## WORK TO COMPLETE
I need the records below restated word for word, without their pictures.
━━━━━━━━━━━━━━━━━━━━
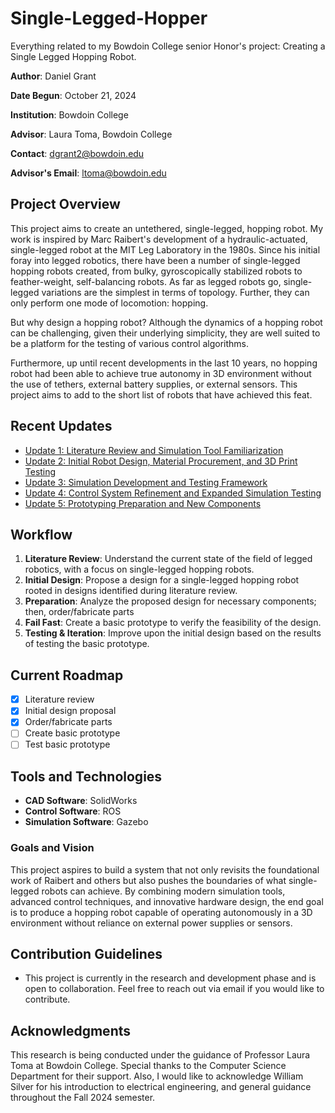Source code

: # Single-Legged-Hopper

Everything related to my Bowdoin College senior Honor's project: Creating a Single Legged Hopping Robot.

**Author**: Daniel Grant  

**Date Begun**: October 21, 2024  

**Institution**: Bowdoin College  

**Advisor**: Laura Toma, Bowdoin College

**Contact**: [dgrant2@bowdoin.edu](mailto:dgrant2@bowdoin.edu)  

**Advisor's Email**: [ltoma@bowdoin.edu](mailto:ltoma@bowdoin.edu)


## Project Overview

This project aims to create an untethered, single-legged, hopping robot. My work is inspired by Marc Raibert's development of a hydraulic-actuated, single-legged robot at the MIT Leg Laboratory in the 1980s. Since his initial foray into legged robotics, there have been a number of single-legged hopping robots created, from bulky, gyroscopically stabilized robots to feather-weight, self-balancing robots. As far as legged robots go, single-legged variations are the simplest in terms of  topology. Further, they can only perform one mode of locomotion: hopping. 

But why design a hopping robot? Although the dynamics of a hopping robot can be challenging, given their underlying simplicity, they are well suited to be a platform for the testing of various control algorithms. 

Furthermore, up until recent developments in the last 10 years, no hopping robot had been able to achieve true autonomy in 3D environment without the use of tethers, external battery supplies, or external sensors. This project aims to add to the short list of robots that have achieved this feat.

## Recent Updates

- [Update 1: Literature Review and Simulation Tool Familiarization ](updates/reports/December2_2024.md)
- [Update 2: Initial Robot Design, Material Procurement, and 3D Print Testing](updates/reports/December5_2024.md)
- [Update 3: Simulation Development and Testing Framework](updates/reports/December9_2024.md)
- [Update 4: Control System Refinement and Expanded Simulation Testing](updates/reports/December12_2024.md)
- [Update 5: Prototyping Preparation and New Components](updates/reports/December16_2024.md)

## Workflow

1. **Literature Review**: Understand the current state of the field of legged robotics, with a focus on single-legged hopping robots.
2. **Initial Design**: Propose a design for a single-legged hopping robot rooted in designs identified during literature review.
3. **Preparation**: Analyze the proposed design for necessary components; then, order/fabricate parts
4. **Fail Fast**: Create a basic prototype to verify the feasibility of the design.
5. **Testing & Iteration**: Improve upon the initial design based on the results of testing the basic prototype.

## Current Roadmap

- [x] Literature review
- [x] Initial design proposal
- [x] Order/fabricate parts
- [ ] Create basic prototype
- [ ] Test basic prototype

## Tools and Technologies

- **CAD Software**: SolidWorks
- **Control Software**: ROS
- **Simulation Software**: Gazebo

### Goals and Vision  

This project aspires to build a system that not only revisits the foundational work of Raibert and others but also pushes the boundaries of what single-legged robots can achieve. By combining modern simulation tools, advanced control techniques, and innovative hardware design, the end goal is to produce a hopping robot capable of operating autonomously in a 3D environment without reliance on external power supplies or sensors.

## Contribution Guidelines

- This project is currently in the research and development phase and is open to collaboration. Feel free to reach out via email if you would like to contribute.

## Acknowledgments

This research is being conducted under the guidance of Professor Laura Toma at Bowdoin College. Special thanks to the Computer Science Department for their support. Also, I would like to acknowledge William Silver for his introduction to electrical engineering, and general guidance throughout the Fall 2024 semester.



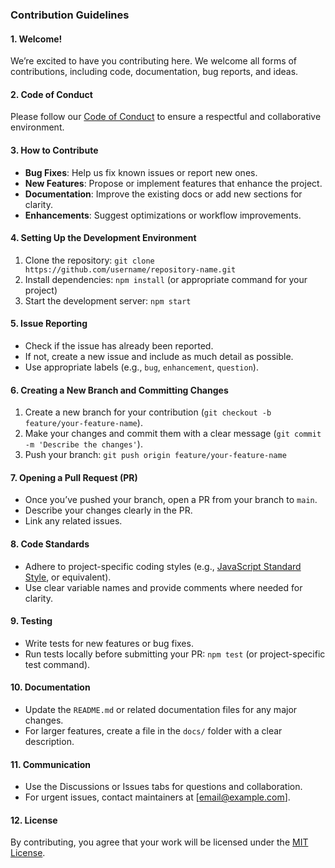 ### Contribution Guidelines

#### 1. **Welcome!**
   We’re excited to have you contributing here. We welcome all forms of contributions, including code, documentation, bug reports, and ideas.

#### 2. **Code of Conduct**
   Please follow our [Code of Conduct](https://www.contributor-covenant.org/version/2/0/code_of_conduct.html) to ensure a respectful and collaborative environment.

#### 3. **How to Contribute**
   - **Bug Fixes**: Help us fix known issues or report new ones.
   - **New Features**: Propose or implement features that enhance the project.
   - **Documentation**: Improve the existing docs or add new sections for clarity.
   - **Enhancements**: Suggest optimizations or workflow improvements.

#### 4. **Setting Up the Development Environment**
   1. Clone the repository: `git clone https://github.com/username/repository-name.git`
   2. Install dependencies: `npm install` (or appropriate command for your project)
   3. Start the development server: `npm start`

#### 5. **Issue Reporting**
   - Check if the issue has already been reported.
   - If not, create a new issue and include as much detail as possible.
   - Use appropriate labels (e.g., `bug`, `enhancement`, `question`).

#### 6. **Creating a New Branch and Committing Changes**
   1. Create a new branch for your contribution (`git checkout -b feature/your-feature-name`).
   2. Make your changes and commit them with a clear message (`git commit -m 'Describe the changes'`).
   3. Push your branch: `git push origin feature/your-feature-name`
   
#### 7. **Opening a Pull Request (PR)**
   - Once you’ve pushed your branch, open a PR from your branch to `main`.
   - Describe your changes clearly in the PR.
   - Link any related issues.

#### 8. **Code Standards**
   - Adhere to project-specific coding styles (e.g., [JavaScript Standard Style](https://standardjs.com/), or equivalent).
   - Use clear variable names and provide comments where needed for clarity.

#### 9. **Testing**
   - Write tests for new features or bug fixes.
   - Run tests locally before submitting your PR: `npm test` (or project-specific test command).

#### 10. **Documentation**
   - Update the `README.md` or related documentation files for any major changes.
   - For larger features, create a file in the `docs/` folder with a clear description.

#### 11. **Communication**
   - Use the Discussions or Issues tabs for questions and collaboration.
   - For urgent issues, contact maintainers at [email@example.com].

#### 12. **License**
   By contributing, you agree that your work will be licensed under the [MIT License](LICENSE).
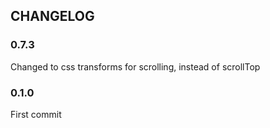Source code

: ## CHANGELOG

### 0.7.3
Changed to css transforms for scrolling, instead of scrollTop

### 0.1.0
First commit
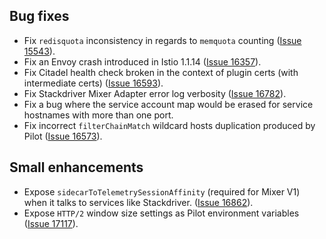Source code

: ## Bug fixes

- Fix `redisquota` inconsistency in regards to `memquota` counting ([Issue 15543](https://github.com/istio/istio/issues/15543)).
- Fix an Envoy crash introduced in Istio 1.1.14 ([Issue 16357](https://github.com/istio/istio/issues/16357)).
- Fix Citadel health check broken in the context of plugin certs (with intermediate certs) ([Issue 16593](https://github.com/istio/istio/issues/16593)).
- Fix Stackdriver Mixer Adapter error log verbosity ([Issue 16782](https://github.com/istio/istio/issues/16782)).
- Fix a bug where the service account map would be erased for service hostnames with more than one port.
- Fix incorrect `filterChainMatch` wildcard hosts duplication produced by Pilot ([Issue 16573](https://github.com/istio/istio/issues/16573)).

## Small enhancements

- Expose `sidecarToTelemetrySessionAffinity` (required for Mixer V1) when it talks to services like Stackdriver. ([Issue 16862](https://github.com/istio/istio/issues/16862)).
- Expose `HTTP/2` window size settings as Pilot environment variables ([Issue 17117](https://github.com/istio/istio/issues/17117)).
━━━━━━━━━━━━━━━━━━━━
## EXERCISE ANSWER
Source code

: # Single-Legged-Hopper

Everything related to my Bowdoin College senior Honor's project: Creating a Single Legged Hopping Robot.

**Author**: Daniel Grant  

**Date Begun**: October 21, 2024  

**Institution**: Bowdoin College  

**Advisor**: Laura Toma, Bowdoin College

**Contact**: [dgrant2@bowdoin.edu](mailto:dgrant2@bowdoin.edu)  

**Advisor's Email**: [ltoma@bowdoin.edu](mailto:ltoma@bowdoin.edu)


## Project Overview

This project aims to create an untethered, single-legged, hopping robot. My work is inspired by Marc Raibert's development of a hydraulic-actuated, single-legged robot at the MIT Leg Laboratory in the 1980s. Since his initial foray into legged robotics, there have been a number of single-legged hopping robots created, from bulky, gyroscopically stabilized robots to feather-weight, self-balancing robots. As far as legged robots go, single-legged variations are the simplest in terms of  topology. Further, they can only perform one mode of locomotion: hopping. 

But why design a hopping robot? Although the dynamics of a hopping robot can be challenging, given their underlying simplicity, they are well suited to be a platform for the testing of various control algorithms. 

Furthermore, up until recent developments in the last 10 years, no hopping robot had been able to achieve true autonomy in 3D environment without the use of tethers, external battery supplies, or external sensors. This project aims to add to the short list of robots that have achieved this feat.

## Recent Updates

- [Update 1: Literature Review and Simulation Tool Familiarization ](updates/reports/December2_2024.md)
- [Update 2: Initial Robot Design, Material Procurement, and 3D Print Testing](updates/reports/December5_2024.md)
- [Update 3: Simulation Development and Testing Framework](updates/reports/December9_2024.md)
- [Update 4: Control System Refinement and Expanded Simulation Testing](updates/reports/December12_2024.md)
- [Update 5: Prototyping Preparation and New Components](updates/reports/December16_2024.md)

## Workflow

1. **Literature Review**: Understand the current state of the field of legged robotics, with a focus on single-legged hopping robots.
2. **Initial Design**: Propose a design for a single-legged hopping robot rooted in designs identified during literature review.
3. **Preparation**: Analyze the proposed design for necessary components; then, order/fabricate parts
4. **Fail Fast**: Create a basic prototype to verify the feasibility of the design.
5. **Testing & Iteration**: Improve upon the initial design based on the results of testing the basic prototype.

## Current Roadmap

- [x] Literature review
- [x] Initial design proposal
- [x] Order/fabricate parts
- [ ] Create basic prototype
- [ ] Test basic prototype

## Tools and Technologies

- **CAD Software**: SolidWorks
- **Control Software**: ROS
- **Simulation Software**: Gazebo

### Goals and Vision  

This project aspires to build a system that not only revisits the foundational work of Raibert and others but also pushes the boundaries of what single-legged robots can achieve. By combining modern simulation tools, advanced control techniques, and innovative hardware design, the end goal is to produce a hopping robot capable of operating autonomously in a 3D environment without reliance on external power supplies or sensors.

## Contribution Guidelines

- This project is currently in the research and development phase and is open to collaboration. Feel free to reach out via email if you would like to contribute.

## Acknowledgments

This research is being conducted under the guidance of Professor Laura Toma at Bowdoin College. Special thanks to the Computer Science Department for their support. Also, I would like to acknowledge William Silver for his introduction to electrical engineering, and general guidance throughout the Fall 2024 semester.



 ### Contribution Guidelines

#### 1. **Welcome!**
   We’re excited to have you contributing here. We welcome all forms of contributions, including code, documentation, bug reports, and ideas.

#### 2. **Code of Conduct**
   Please follow our [Code of Conduct](https://www.contributor-covenant.org/version/2/0/code_of_conduct.html) to ensure a respectful and collaborative environment.

#### 3. **How to Contribute**
   - **Bug Fixes**: Help us fix known issues or report new ones.
   - **New Features**: Propose or implement features that enhance the project.
   - **Documentation**: Improve the existing docs or add new sections for clarity.
   - **Enhancements**: Suggest optimizations or workflow improvements.

#### 4. **Setting Up the Development Environment**
   1. Clone the repository: `git clone https://github.com/username/repository-name.git`
   2. Install dependencies: `npm install` (or appropriate command for your project)
   3. Start the development server: `npm start`

#### 5. **Issue Reporting**
   - Check if the issue has already been reported.
   - If not, create a new issue and include as much detail as possible.
   - Use appropriate labels (e.g., `bug`, `enhancement`, `question`).

#### 6. **Creating a New Branch and Committing Changes**
   1. Create a new branch for your contribution (`git checkout -b feature/your-feature-name`).
   2. Make your changes and commit them with a clear message (`git commit -m 'Describe the changes'`).
   3. Push your branch: `git push origin feature/your-feature-name`
   
#### 7. **Opening a Pull Request (PR)**
   - Once you’ve pushed your branch, open a PR from your branch to `main`.
   - Describe your changes clearly in the PR.
   - Link any related issues.

#### 8. **Code Standards**
   - Adhere to project-specific coding styles (e.g., [JavaScript Standard Style](https://standardjs.com/), or equivalent).
   - Use clear variable names and provide comments where needed for clarity.

#### 9. **Testing**
   - Write tests for new features or bug fixes.
   - Run tests locally before submitting your PR: `npm test` (or project-specific test command).

#### 10. **Documentation**
   - Update the `README.md` or related documentation files for any major changes.
   - For larger features, create a file in the `docs/` folder with a clear description.

#### 11. **Communication**
   - Use the Discussions or Issues tabs for questions and collaboration.
   - For urgent issues, contact maintainers at [email@example.com].

#### 12. **License**
   By contributing, you agree that your work will be licensed under the [MIT License](LICENSE).
Source code

: ## CHANGELOG

### 0.7.3
Changed to css transforms for scrolling, instead of scrollTop

### 0.1.0
First commit
Source code

: ## Bug fixes

- Fix `redisquota` inconsistency in regards to `memquota` counting ([Issue 15543](https://github.com/istio/istio/issues/15543)).
- Fix an Envoy crash introduced in Istio 1.1.14 ([Issue 16357](https://github.com/istio/istio/issues/16357)).
- Fix Citadel health check broken in the context of plugin certs (with intermediate certs) ([Issue 16593](https://github.com/istio/istio/issues/16593)).
- Fix Stackdriver Mixer Adapter error log verbosity ([Issue 16782](https://github.com/istio/istio/issues/16782)).
- Fix a bug where the service account map would be erased for service hostnames with more than one port.
- Fix incorrect `filterChainMatch` wildcard hosts duplication produced by Pilot ([Issue 16573](https://github.com/istio/istio/issues/16573)).

## Small enhancements

- Expose `sidecarToTelemetrySessionAffinity` (required for Mixer V1) when it talks to services like Stackdriver. ([Issue 16862](https://github.com/istio/istio/issues/16862)).
- Expose `HTTP/2` window size settings as Pilot environment variables ([Issue 17117](https://github.com/istio/istio/issues/17117)).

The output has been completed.